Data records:

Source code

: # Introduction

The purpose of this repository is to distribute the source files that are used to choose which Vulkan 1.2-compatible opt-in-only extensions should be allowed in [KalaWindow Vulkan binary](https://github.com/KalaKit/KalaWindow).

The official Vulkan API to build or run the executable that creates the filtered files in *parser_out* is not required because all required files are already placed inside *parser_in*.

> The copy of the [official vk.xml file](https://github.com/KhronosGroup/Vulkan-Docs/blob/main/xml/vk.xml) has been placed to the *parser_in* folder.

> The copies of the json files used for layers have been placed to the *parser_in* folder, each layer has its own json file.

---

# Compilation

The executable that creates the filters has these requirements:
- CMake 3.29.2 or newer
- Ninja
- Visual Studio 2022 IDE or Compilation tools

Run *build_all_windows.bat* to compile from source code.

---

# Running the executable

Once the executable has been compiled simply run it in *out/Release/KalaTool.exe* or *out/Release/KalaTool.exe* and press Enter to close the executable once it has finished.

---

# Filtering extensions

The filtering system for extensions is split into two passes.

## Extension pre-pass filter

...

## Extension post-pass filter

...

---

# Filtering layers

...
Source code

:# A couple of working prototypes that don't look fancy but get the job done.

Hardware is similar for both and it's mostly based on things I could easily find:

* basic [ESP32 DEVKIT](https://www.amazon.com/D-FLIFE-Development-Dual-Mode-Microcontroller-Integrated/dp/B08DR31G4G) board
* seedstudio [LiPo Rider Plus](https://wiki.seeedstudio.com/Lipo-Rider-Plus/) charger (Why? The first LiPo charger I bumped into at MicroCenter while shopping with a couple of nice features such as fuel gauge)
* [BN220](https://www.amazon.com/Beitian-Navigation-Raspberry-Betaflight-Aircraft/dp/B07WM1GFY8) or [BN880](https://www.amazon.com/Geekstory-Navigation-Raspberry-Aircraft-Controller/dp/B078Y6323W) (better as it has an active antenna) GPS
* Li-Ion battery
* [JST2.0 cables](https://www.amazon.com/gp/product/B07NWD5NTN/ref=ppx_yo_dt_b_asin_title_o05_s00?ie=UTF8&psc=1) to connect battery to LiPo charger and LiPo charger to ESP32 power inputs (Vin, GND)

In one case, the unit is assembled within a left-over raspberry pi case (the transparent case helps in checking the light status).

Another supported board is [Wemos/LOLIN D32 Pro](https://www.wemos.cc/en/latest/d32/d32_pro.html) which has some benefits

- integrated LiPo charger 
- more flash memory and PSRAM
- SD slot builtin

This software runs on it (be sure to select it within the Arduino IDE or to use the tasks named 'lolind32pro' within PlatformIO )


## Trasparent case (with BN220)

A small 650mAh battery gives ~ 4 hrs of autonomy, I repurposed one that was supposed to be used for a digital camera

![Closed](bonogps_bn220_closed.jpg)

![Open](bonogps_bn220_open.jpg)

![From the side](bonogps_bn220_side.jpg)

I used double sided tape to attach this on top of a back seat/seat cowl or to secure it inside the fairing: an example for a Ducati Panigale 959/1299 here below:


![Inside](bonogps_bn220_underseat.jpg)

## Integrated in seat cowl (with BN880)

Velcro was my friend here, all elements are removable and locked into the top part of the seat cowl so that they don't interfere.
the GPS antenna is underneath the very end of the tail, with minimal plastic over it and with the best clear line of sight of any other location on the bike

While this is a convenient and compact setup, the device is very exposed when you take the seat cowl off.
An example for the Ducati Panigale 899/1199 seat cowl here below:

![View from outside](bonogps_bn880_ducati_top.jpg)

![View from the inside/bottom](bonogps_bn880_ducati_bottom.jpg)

_PROMPT_
Look above for the line holding "# Compilation", then set down exactly that line and every line after it up to and including the line holding "# Running the executable", with nothing else.

_ANSWER_
# Compilation

The executable that creates the filters has these requirements:
- CMake 3.29.2 or newer
- Ninja
- Visual Studio 2022 IDE or Compilation tools

Run *build_all_windows.bat* to compile from source code.

---

# Running the executable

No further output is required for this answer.